Problem requirements:
Work out how many lines in the following entries contain the string "Typescript", and write only that number.

Working data:
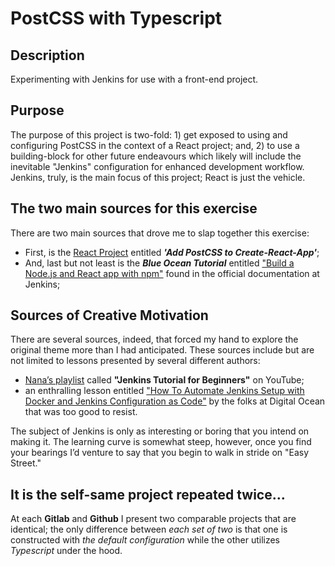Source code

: # PostCSS with Typescript

## Description
Experimenting with Jenkins for use with a front-end project.

## Purpose
The purpose of this project is two-fold: 1) get exposed to using and configuring PostCSS in the context of a React project; and, 2) to use a building-block for other future endeavours which likely will include the inevitable "Jenkins" configuration for enhanced development workflow. Jenkins, truly, is the main focus of this project; React is just the vehicle.

## The two main sources for this exercise
There are two main sources that drove me to slap together this exercise:
  - First, is the [React Project](https://dev.to/puritanic/add-postcss-to-create-react-app--5hj8 "link to Add PostCSS to Create-React-App") entitled ***'Add PostCSS to Create-React-App'***;
  - And, last but not least is the ***Blue Ocean Tutorial*** entitled [&quot;Build a Node.js and React app with npm&quot;](https://www.jenkins.io/doc/tutorials/build-a-node-js-and-react-app-with-npm/ "link to Jenkins") found in the official documentation at Jenkins;

## Sources of Creative Motivation
There are several sources, indeed, that forced my hand to explore the original theme more than I had anticipated. These sources include but are not limited to lessons presented by several different authors:
  - [Nana&rsquo;s playlist](https://www.youtube.com/playlist?list=PLy7NrYWoggjw_LIiDK1LXdNN82uYuuuiC "link to youtube") called **&quot;Jenkins Tutorial for Beginners&quot;** on YouTube;
  - an enthralling lesson entitled [&quot;How To Automate Jenkins Setup with Docker and Jenkins Configuration as Code&quot;](https://www.digitalocean.com/community/tutorials/how-to-automate-jenkins-setup-with-docker-and-jenkins-configuration-as-code "link to Digital Ocean") by the folks at Digital Ocean that was too good to resist.

The subject of Jenkins is only as interesting or boring that you intend on making it. The learning curve is somewhat steep, however, once you find your bearings I&rsquo;d venture to say that you begin to walk in stride on &quot;Easy Street.&quot;

## It is the self&#45;same project repeated twice&hellip;
At each **Gitlab** and **Github** I present two comparable projects that are identical; the only difference between *each set of two* is that one is constructed with *the default configuration* while the other utilizes *Typescript* under the hood.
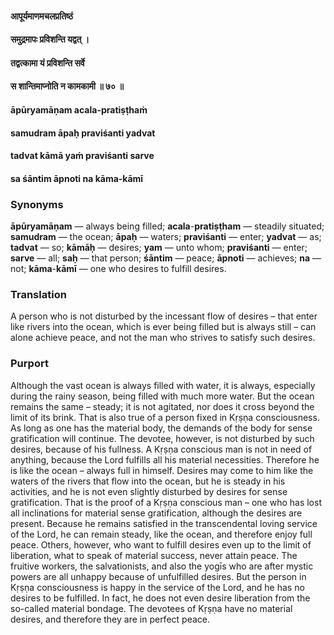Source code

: #### आपूर्यमाणमचलप्रतिष्ठं
#### समुद्रमापः प्रविशन्ति यद्वत् ।
#### तद्वत्कामा यं प्रविशन्ति सर्वे
#### स शान्तिमाप्नोति न कामकामी ॥ ७० ॥

#### āpūryamāṇam acala-pratiṣṭhaṁ
#### samudram āpaḥ praviśanti yadvat
#### tadvat kāmā yaṁ praviśanti sarve
#### sa śāntim āpnoti na kāma-kāmī

### Synonyms

**āpūryamāṇam** — always being filled; **acala**-**pratiṣṭham** — steadily situated; **samudram** — the ocean; **āpaḥ** — waters; **praviśanti** — enter; **yadvat** — as; **tadvat** — so; **kāmāḥ** — desires; **yam** — unto whom; **praviśanti** — enter; **sarve** — all; **saḥ** — that person; **śāntim** — peace; **āpnoti** — achieves; **na** — not; **kāma**-**kāmī** — one who desires to fulfill desires.

### Translation

A person who is not disturbed by the incessant flow of desires – that enter like rivers into the ocean, which is ever being filled but is always still – can alone achieve peace, and not the man who strives to satisfy such desires.

### Purport

Although the vast ocean is always filled with water, it is always, especially during the rainy season, being filled with much more water. But the ocean remains the same – steady; it is not agitated, nor does it cross beyond the limit of its brink. That is also true of a person fixed in Kṛṣṇa consciousness. As long as one has the material body, the demands of the body for sense gratification will continue. The devotee, however, is not disturbed by such desires, because of his fullness. A Kṛṣṇa conscious man is not in need of anything, because the Lord fulfills all his material necessities. Therefore he is like the ocean – always full in himself. Desires may come to him like the waters of the rivers that flow into the ocean, but he is steady in his activities, and he is not even slightly disturbed by desires for sense gratification. That is the proof of a Kṛṣṇa conscious man – one who has lost all inclinations for material sense gratification, although the desires are present. Because he remains satisfied in the transcendental loving service of the Lord, he can remain steady, like the ocean, and therefore enjoy full peace. Others, however, who want to fulfill desires even up to the limit of liberation, what to speak of material success, never attain peace. The fruitive workers, the salvationists, and also the yogīs who are after mystic powers are all unhappy because of unfulfilled desires. But the person in Kṛṣṇa consciousness is happy in the service of the Lord, and he has no desires to be fulfilled. In fact, he does not even desire liberation from the so-called material bondage. The devotees of Kṛṣṇa have no material desires, and therefore they are in perfect peace.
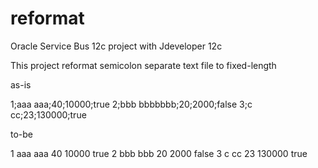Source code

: # reformat
Oracle Service Bus 12c project with Jdeveloper 12c

This project reformat semicolon separate text file to fixed-length 

as-is

1;aaa aaa;40;10000;true
2;bbb bbbbbbb;20;2000;false
3;c cc;23;130000;true

to-be

1   aaa aaa     40    10000     true
2   bbb bbb     20    2000      false
3   c cc        23    130000    true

The completed task:
2